Difference between Ridge and LASSO

  • Why does the \(L_1\)-norm penalty in LASSO zero out some \(\beta\) values but not for the \(L_2\)-norm penalty in Ridge?

from Elements of Statistical Learning

  • Think of \(xy\)-plane as all possible values of \(\beta = (\beta_1,\beta_2)\)

  • \(z\)-axis is the value of \(\left\| y - X^T\mathbf{\beta}\right\|_2^2 + \lambda\|\beta\|_1\)
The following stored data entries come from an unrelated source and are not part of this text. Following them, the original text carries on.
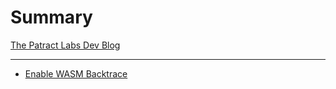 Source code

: # Summary

[The Patract Labs Dev Blog](./README.md)

--- 

- [Enable WASM Backtrace](./enable-wasm-backtrace.md)
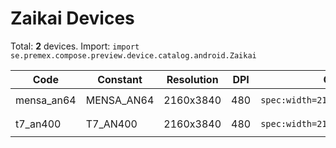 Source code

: # Zaikai Devices

Total: **2** devices. Import: `import se.premex.compose.preview.device.catalog.android.Zaikai`

| Code | Constant | Resolution | DPI | Compose Spec | Preview Usage |
|------|----------|------------|-----|-------------|---------------|
| mensa_an64 | MENSA_AN64 | 2160x3840 | 480 | `spec:width=2160px,height=3840px,dpi=480` | `@Preview(device = Zaikai.MENSA_AN64)` |
| t7_an400 | T7_AN400 | 2160x3840 | 480 | `spec:width=2160px,height=3840px,dpi=480` | `@Preview(device = Zaikai.T7_AN400)` |

<!-- Generated automatically. Do not edit manually. -->
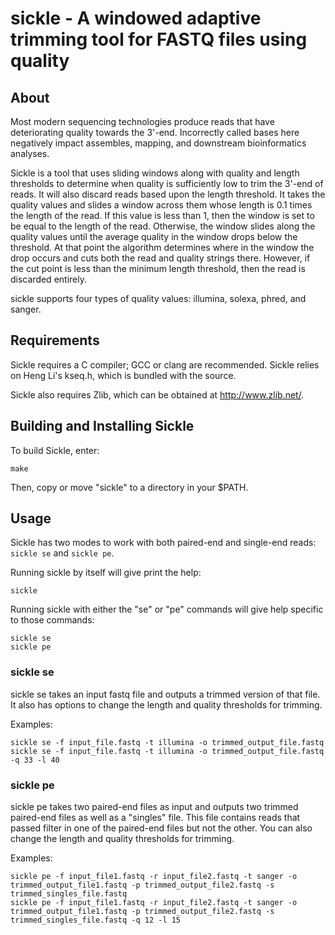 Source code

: # sickle - A windowed adaptive trimming tool for FASTQ files using quality

## About

Most modern sequencing technologies produce reads that have
deteriorating quality towards the 3'-end. Incorrectly called bases
here negatively impact assembles, mapping, and downstream
bioinformatics analyses.

Sickle is a tool that uses sliding windows along with quality and length
thresholds to determine when quality is sufficiently low to trim the 
3'-end of reads.  It will also discard reads based upon the length threshold.
It takes the quality values and slides a window across them whose length is 0.1
times the length of the read.  If this value is less than 1, then the window
is set to be equal to the length of the read.  Otherwise, the window slides
along the quality values until the average quality in the window drops 
below the threshold.  At that point the algorithm determines where in the 
window the drop occurs and cuts both the read and quality strings there. 
However, if the cut point is less than the minimum length threshold, then
the read is discarded entirely. 

sickle supports four types of quality values: illumina, solexa, phred, and sanger.

## Requirements 

Sickle requires a C compiler; GCC or clang are recommended. Sickle
relies on Heng Li's kseq.h, which is bundled with the source.

Sickle also requires Zlib, which can be obtained at
<http://www.zlib.net/>.

## Building and Installing Sickle

To build Sickle, enter:

    make

Then, copy or move "sickle" to a directory in your $PATH.

## Usage

Sickle has two modes to work with both paired-end and single-end
reads: `sickle se` and `sickle pe`.

Running sickle by itself will give print the help:

    sickle

Running sickle with either the "se" or "pe" commands will give help specific to those commands:

    sickle se
    sickle pe

### sickle se

sickle se takes an input fastq file and outputs a trimmed version of that file. 
It also has options to change the length and quality thresholds for trimming.

Examples:

    sickle se -f input_file.fastq -t illumina -o trimmed_output_file.fastq
    sickle se -f input_file.fastq -t illumina -o trimmed_output_file.fastq -q 33 -l 40

### sickle pe

sickle pe takes two paired-end files as input and outputs two trimmed paired-end files 
as well as a "singles" file.  This file contains reads that passed filter in one of the
paired-end files but not the other.  You can also change the length and quality thresholds 
for trimming.

Examples:

    sickle pe -f input_file1.fastq -r input_file2.fastq -t sanger -o trimmed_output_file1.fastq -p trimmed_output_file2.fastq -s trimmed_singles_file.fastq
    sickle pe -f input_file1.fastq -r input_file2.fastq -t sanger -o trimmed_output_file1.fastq -p trimmed_output_file2.fastq -s trimmed_singles_file.fastq -q 12 -l 15

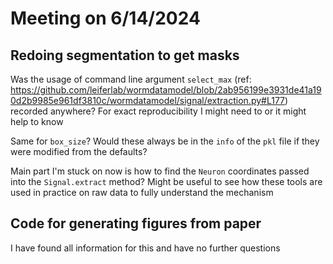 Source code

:# Meeting on 6/14/2024

## Redoing segmentation to get masks

Was the usage of command line argument `select_max` (ref: https://github.com/leiferlab/wormdatamodel/blob/2ab956199e3931de41a190d2b9985e961df3810c/wormdatamodel/signal/extraction.py#L177) recorded anywhere? For exact reproducibility I might need to or it might help to know

Same for `box_size`? Would these always be in the `info` of the `pkl` file if they were modified from the defaults?

Main part I'm stuck on now is how to find the `Neuron` coordinates passed into the `Signal.extract` method? Might be useful to see how these tools are used in practice on raw data to fully understand the mechanism



## Code for generating figures from paper

I have found all information for this and have no further questions
 
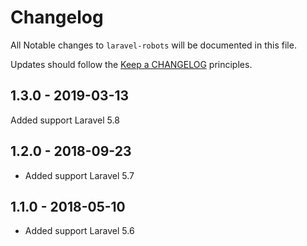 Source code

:# Changelog

All Notable changes to `laravel-robots` will be documented in this file.

Updates should follow the [Keep a CHANGELOG](http://keepachangelog.com/) principles.

## 1.3.0 - 2019-03-13

Added support Laravel 5.8

## 1.2.0 - 2018-09-23

-  Added support Laravel 5.7

## 1.1.0 - 2018-05-10

- Added support Laravel 5.6
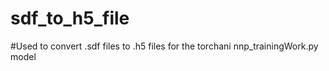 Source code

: # sdf_to_h5_file
#Used to convert .sdf files to .h5 files for the torchani nnp_trainingWork.py model
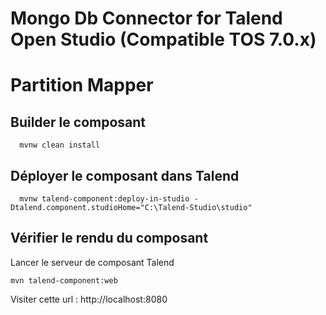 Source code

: # Mongo Db Connector for Talend Open Studio (Compatible TOS 7.0.x)
    
# Partition Mapper



## Builder le composant
 
      mvnw clean install
        
## Déployer le composant dans Talend

      mvnw talend-component:deploy-in-studio -Dtalend.component.studioHome="C:\Talend-Studio\studio"
      
## Vérifier le rendu du composant

Lancer le serveur de composant Talend 

    mvn talend-component:web

Visiter cette url : http://localhost:8080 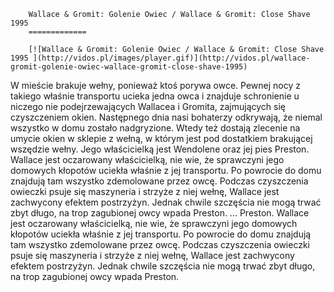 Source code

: 
        Wallace & Gromit: Golenie Owiec / Wallace & Gromit: Close Shave 1995 
        =============
        
        [![Wallace & Gromit: Golenie Owiec / Wallace & Gromit: Close Shave 1995 ](http://vidos.pl/images/player.gif)](http://vidos.pl/wallace-gromit-golenie-owiec-wallace-gromit-close-shave-1995)
        
        
 W mieście brakuje wełny, ponieważ ktoś porywa owce. Pewnej nocy z takiego właśnie transportu ucieka jedna owca i znajduje schronienie u niczego nie podejrzewających Wallacea i Gromita, zajmujących się czyszczeniem okien. Następnego dnia nasi bohaterzy odkrywają, że niemal wszystko w domu zostało nadgryzione. Wtedy też dostają zlecenie na umycie okien w sklepie z wełną, w którym jest pod dostatkiem brakującej wszędzie wełny. Jego właścicielką jest Wendolene oraz jej pies Preston. Wallace jest oczarowany właścicielką, nie wie, że sprawczyni jego domowych kłopotów uciekła właśnie z jej transportu. Po powrocie do domu znajdują tam wszystko zdemolowane przez owcę. Podczas czyszczenia owieczki psuje się maszyneria i strzyże z niej wełnę, Wallace jest zachwycony efektem postrzyżyn. Jednak chwile szczęścia nie mogą trwać zbyt długo, na trop zagubionej owcy wpada Preston.  ... Preston. Wallace jest oczarowany właścicielką, nie wie, że sprawczyni jego domowych kłopotów uciekła właśnie z jej transportu. Po powrocie do domu znajdują tam wszystko zdemolowane przez owcę. Podczas czyszczenia owieczki psuje się maszyneria i strzyże z niej wełnę, Wallace jest zachwycony efektem postrzyżyn. Jednak chwile szczęścia nie mogą trwać zbyt długo, na trop zagubionej owcy wpada Preston.
     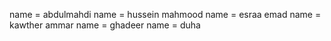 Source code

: name = abdulmahdi
name = hussein mahmood
name = esraa emad
name = kawther ammar
name = ghadeer
name = duha
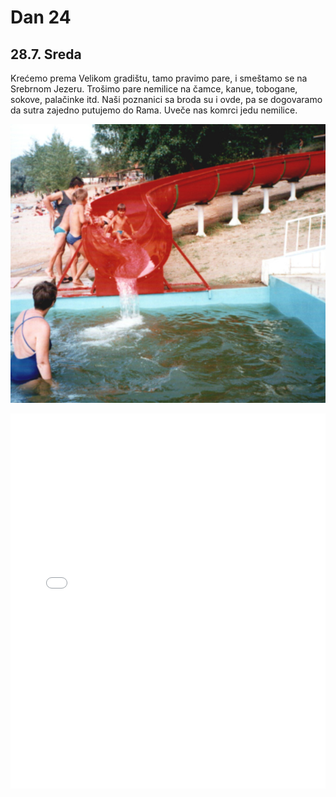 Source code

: # Dan 24

## 28.7. Sreda

Krećemo prema Velikom gradištu, tamo pravimo pare, i smeštamo se na Srebrnom Jezeru. Trošimo pare nemilice na čamce, kanue, tobogane, sokove, palačinke itd. Naši poznanici sa broda su i ovde, pa se dogovaramo da sutra zajedno putujemo do Rama. Uveče nas komrci jedu nemilice.

![Tobogan](./img/tobogan.jpg)

<iframe width="100%" height="600px" frameborder="0" allowfullscreen src="//umap.openstreetmap.fr/en/map/bajsom-po-srbiji_570086?scaleControl=true&miniMap=false&scrollWheelZoom=false&zoomControl=true&allowEdit=false&moreControl=true&searchControl=false&tilelayersControl=null&embedControl=false&datalayersControl=null&onLoadPanel=undefined&captionBar=false&fullscreenControl=true&locateControl=false&editinosmControl=false&datalayers=1627841#12/44.7098/21.5506"></iframe>
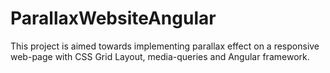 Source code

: # ParallaxWebsiteAngular

This project is aimed towards implementing parallax effect on a responsive web-page with CSS Grid Layout, media-queries and Angular framework.
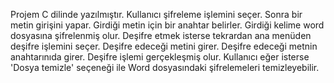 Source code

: Projem C dilinde yazılmıştır.
Kullanıcı şifreleme işlemini seçer.
Sonra bir metin girişini yapar.
Girdiği metin için bir anahtar belirler.
Girdiği kelime word dosyasına şifrelenmiş olur.
Deşifre etmek isterse tekrardan ana menüden deşifre işlemini seçer.
Deşifre edeceği metini girer.
Deşifre edeceği metnin anahtarınıda girer.
Deşifre işlemi gerçekleşmiş olur.
Kullanıcı eğer isterse 'Dosya temizle' seçeneği ile Word dosyasındaki şifrelemeleri temizleyebilir.
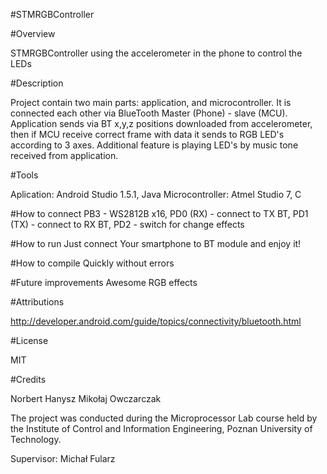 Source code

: #STMRGBController 

#Overview

STMRGBController using the accelerometer in the phone to control the LEDs

#Description

Project contain two main parts: application, and microcontroller.
It is connected each other via BlueTooth Master (Phone) - slave (MCU).
Application sends via BT x,y,z positions downloaded from accelerometer, then if MCU receive correct frame with data it sends to RGB LED's according to 3 axes. 
Additional feature is playing LED's by music tone received from application.


#Tools

Aplication: Android Studio 1.5.1, Java
Microcontroller: Atmel Studio 7, C

#How to connect
PB3 - WS2812B x16,
PD0 (RX) - connect to TX BT,
PD1 (TX) - connect to RX BT,
PD2 - switch for change effects

#How to run
Just connect Your smartphone to BT module and enjoy it!

#How to compile
Quickly without errors

#Future improvements
Awesome RGB effects

#Attributions

http://developer.android.com/guide/topics/connectivity/bluetooth.html

#License

MIT

#Credits

Norbert Hanysz
Mikołaj Owczarczak 

The project was conducted during the Microprocessor Lab course held by the Institute of Control and Information Engineering, Poznan University of Technology. 

Supervisor: Michał Fularz
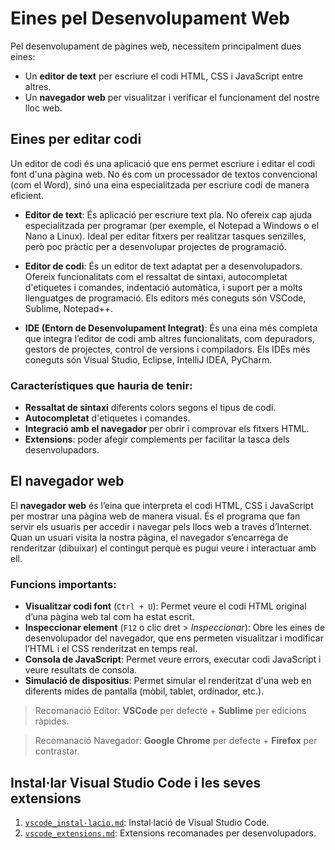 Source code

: # Eines pel Desenvolupament Web

Pel desenvolupament de pàgines web, necessitem principalment dues eines:

- Un **editor de text** per escriure el codi HTML, CSS i JavaScript entre altres.
- Un **navegador web** per visualitzar i verificar el funcionament del nostre lloc web.

## Eines per editar codi

Un editor de codi és una aplicació que ens permet escriure i editar el codi font d'una pàgina web. No és com un processador de textos convencional (com el Word), sinó una eina especialitzada per escriure codi de manera eficient.

 - **Editor de text**: És aplicació per escriure text pla. No ofereix cap ajuda especialitzada per programar (per exemple, el Notepad a Windows o el Nano a Linux). Ideal per editar fitxers per realitzar tasques senzilles, però poc pràctic per a desenvolupar projectes de programació.

- **Editor de codi**: És un editor de text adaptat per a desenvolupadors. Ofereix funcionalitats com el ressaltat de sintaxi, autocompletat d'etiquetes i comandes, indentació automàtica, i suport per a molts llenguatges de programació. Els editors més coneguts són VSCode, Sublime, Notepad++. 

- **IDE (Entorn de Desenvolupament Integrat)**: És una eina més completa que integra l’editor de codi amb altres funcionalitats, com depuradors, gestors de projectes, control de versions i compiladors. Els IDEs més coneguts són Visual Studio, Eclipse, IntelliJ IDEA, PyCharm.

### Característiques que hauria de tenir:

- **Ressaltat de sintaxi** diferents colors segons el tipus de codi.
- **Autocompletat** d'etiquetes i comandes.
- **Integració amb el navegador** per obrir i comprovar els fitxers HTML.
- **Extensions**: poder afegir complements per facilitar la tasca dels desenvolupadors.

## El navegador web

El **navegador web** és l’eina que interpreta el codi HTML, CSS i JavaScript per mostrar una pàgina web de manera visual. És el programa que fan servir els usuaris per accedir i navegar pels llocs web a través d’Internet. Quan un usuari visita la nostra pàgina, el navegador s’encarrega de renderitzar (dibuixar) el contingut perquè es pugui veure i interactuar amb ell.

### Funcions importants:

- **Visualitzar codi font** (`Ctrl + U`): Permet veure el codi HTML original d’una pàgina web tal com ha estat escrit.
- **Inspeccionar element** (`F12` o clic dret > *Inspeccionar*): Obre les eines de desenvolupador del navegador, que ens permeten visualitzar i modificar l’HTML i el CSS renderitzat en temps real.
- **Consola de JavaScript**: Permet veure errors, executar codi JavaScript i veure resultats de consola.
- **Simulació de dispositius**: Permet simular el renderitzat d'una web en diferents mides de pantalla (mòbil, tablet, ordinador, etc.).

> Recomanació Editor: **VSCode** per defecte + **Sublime** per edicions ràpides.

> Recomanació Navegador: **Google Chrome** per defecte + **Firefox** per contrastar.

## Instal·lar Visual Studio Code i les seves extensions

1. [`vscode_instal·lacio.md`](./01_vscode_install.md): Instal·lació de Visual Studio Code.
2. [`vscode_extensions.md`](./02_vscode_extensions.md): Extensions recomanades per desenvolupadors.
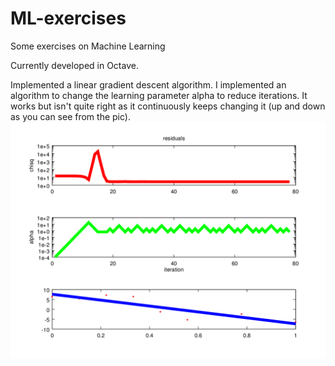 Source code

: # ML-exercises
Some exercises on Machine Learning

Currently developed in Octave.

Implemented a linear gradient descent algorithm. 
I implemented an algorithm to change the learning parameter alpha to reduce iterations. It works but isn't quite right as it continuously keeps changing it (up and down as you can see from the pic). 
![alt text](https://github.com/paskino/ML-exercises/blob/master/octave/exercise.png)
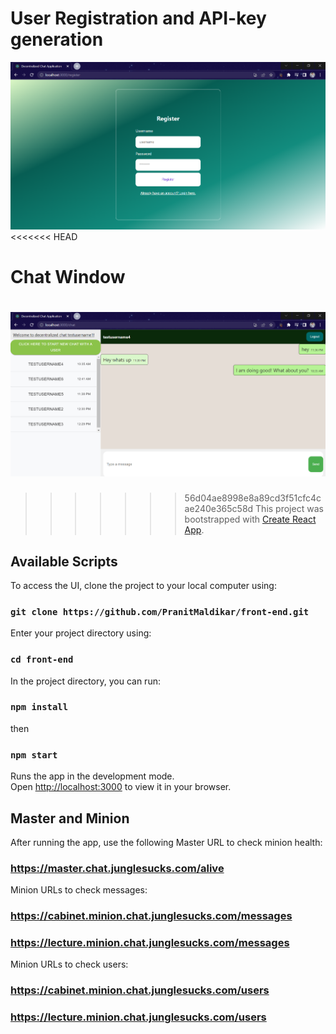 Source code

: # User Registration and API-key generation

![Registration!](Registration.png)
<<<<<<< HEAD

# Chat Window

![Chat!](Chat1-4.png)
=======
>>>>>>> 56d04ae8998e8a89cd3f51cfc4cae240e365c58d
This project was bootstrapped with [Create React App](https://github.com/facebook/create-react-app).

## Available Scripts

To access the UI, clone the project to your local computer using:

### `git clone https://github.com/PranitMaldikar/front-end.git`

Enter your project directory using:

### `cd front-end`

In the project directory, you can run:

### `npm install`

then

### `npm start`

Runs the app in the development mode.\
Open [http://localhost:3000](http://localhost:3000) to view it in your browser.

## Master and Minion

After running the app, use the following Master URL to check minion health:

### https://master.chat.junglesucks.com/alive

Minion URLs to check messages:

### https://cabinet.minion.chat.junglesucks.com/messages

### https://lecture.minion.chat.junglesucks.com/messages

Minion URLs to check users:

### https://cabinet.minion.chat.junglesucks.com/users

### https://lecture.minion.chat.junglesucks.com/users
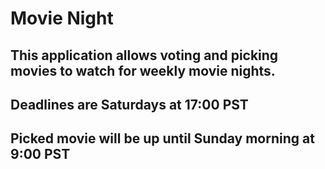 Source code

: # Movie Night
## This application allows voting and picking movies to watch for weekly movie nights.
## Deadlines are Saturdays at 17:00 PST
## Picked movie will be up until Sunday morning at 9:00 PST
  • The optimization problem wants to make \(\left\| y - X^T\mathbf{\beta}\right\|_2^2 + \lambda\|\beta\|_1\) small

  • Least squares is quadratic as a function of \(\beta\), \(h(\beta_1,\beta_2) = \sum_{i=1}^n (y_i-X_i^T\beta)^2\), forms a paraboloid, or bowl shape

  • \(g(\beta_1,\beta_2) = \|\beta\|_1\) is an upside down square pyramid with its bottom point at the origin

    • e.g. a point, \(b\), on the line between \((2,0)\) and \((0,2)\), \(\|b\|_1=2\)
    • the level contours create empty diamond-shapes (\(\{(x_1,x_2): \|(x_1,x_2)\|_1=z\}\) is a diamond-shape)
  • By adding these two functions, the optimization must balance the contribution from each

    • \(h\) wants the paraboid min and \(g\) wants the origin
    • Because \(g\) has a sharp point, the lowest contour of \(h\) will likely hit there first

    like in this image

Elastic Net

\[\hat\beta = \text{arg} \min_\beta \left( y - X^T\mathbf{\beta}\right)^2 + \lambda\left[(1-\alpha)\|\beta\|_2^2/2 + \alpha|\beta\|_1\right]\]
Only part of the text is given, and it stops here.